Move over, North Carolina. There is new validation of decades-old claims that the first powered, sustained and controlled flight took place in Bridgeport, Conn., rather than Kitty Hawk.

The pronouncement has Bridgeport’s mayor ecstatically recommending that the state get new license plates reading “First-er in Flight.”

New research this week prompted the internationally-renowned publication Jane’s All the World Aircraft to announce in its 100th edition that it would reassign the “first in flight” title from the Wright brothers to German-born aviation pioneer Gustave Whitehead.

Whitehead and his plane

Gustave Whitehead and his ”Condor.” Photo courtesy of Deutsches Flugpioniermuseum Gustav Weißkopf

Since that announcement on Monday, excitement in Bridgeport and Fairfield — where the true “first flights” apparently took place — has been palpable.

“Certainly, we’ll have plenty of time to argue over whose flight was longer, who had more amenities, who was the first one to have in-flight air-service,” joked Fairfield First Selectman Michael Tetreau alongside Bridgeport’s Mayor Bill Finch.

Tetreau and Finch are among many who have long contended that Whitehead beat the Wright brothers by two years with a half-mile-long flight in his Model 21 airplane. The “Condor” reportedly rose about 50 feet in the air on its flight and executed two turns on August 14, 1901.

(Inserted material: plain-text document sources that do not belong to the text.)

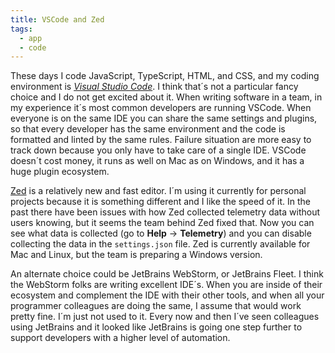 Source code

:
 ```yaml
---
title: VSCode and Zed
tags:
  - app
  - code
---
```

These days I code JavaScript, TypeScript, HTML, and CSS, and my coding environment is [<cite>Visual Studio Code</cite>](https://code.visualstudio.com). I think that´s not a particular fancy choice and I do not get excited about it. When writing software in a team, in my experience it´s most common developers are running VSCode. When everyone is on the same IDE you can share the same settings and plugins, so that every developer has the same environment and the code is formatted and linted by the same rules. Failure situation are more easy to track down because you only have to take care of a single IDE. VSCode doesn´t cost money, it runs as well on Mac as on Windows, and it has a huge plugin ecosystem.

[Zed](https://zed.dev) is a relatively new and fast editor. I´m using it currently for personal projects because it is something different and I like the speed of it. In the past there have been issues with how Zed collected telemetry data without users knowing, but it seems the team behind Zed fixed that. Now you can see what data is collected (go to **Help** → **Telemetry**) and you can disable collecting the data in the `settings.json` file. Zed is currently available for Mac and Linux, but the team is preparing a Windows version.

An alternate choice could be JetBrains WebStorm, or JetBrains Fleet. I think the WebStorm folks are writing excellent IDE´s. When you are inside of their ecosystem and complement the IDE with their other tools, and when all your programmer colleagues are doing the same, I assume that would work pretty fine. I´m just not used to it. Every now and then I´ve seen colleagues using JetBrains and it looked like JetBrains is going one step further to support developers with a higher level of automation.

But only now, the Bridgeport officials say, does the evidence seem irrefutable, if the aviation authority Jane’s All the World Aircraft confirms it. The book’s editor Paul Jackson was convinced by the discovery of a supposedly never-before-seen 1901 photo and dozens of old newspaper articles sent to him by John Brown, a hobby historian who works at an aircraft construction company in northern Germany.

“Jane’s doesn’t just change their mind on a whim,” Tetreau said. “This is the real thing.”

There’s talk of serving “Whitehead bratwurst” and erecting new museum exhibits. At least one restaurant, Chip’s Pancake House in Fairfield, will be serving a German-inspired “Number 21” breakfast, named after the model of Whitehead’s airplane.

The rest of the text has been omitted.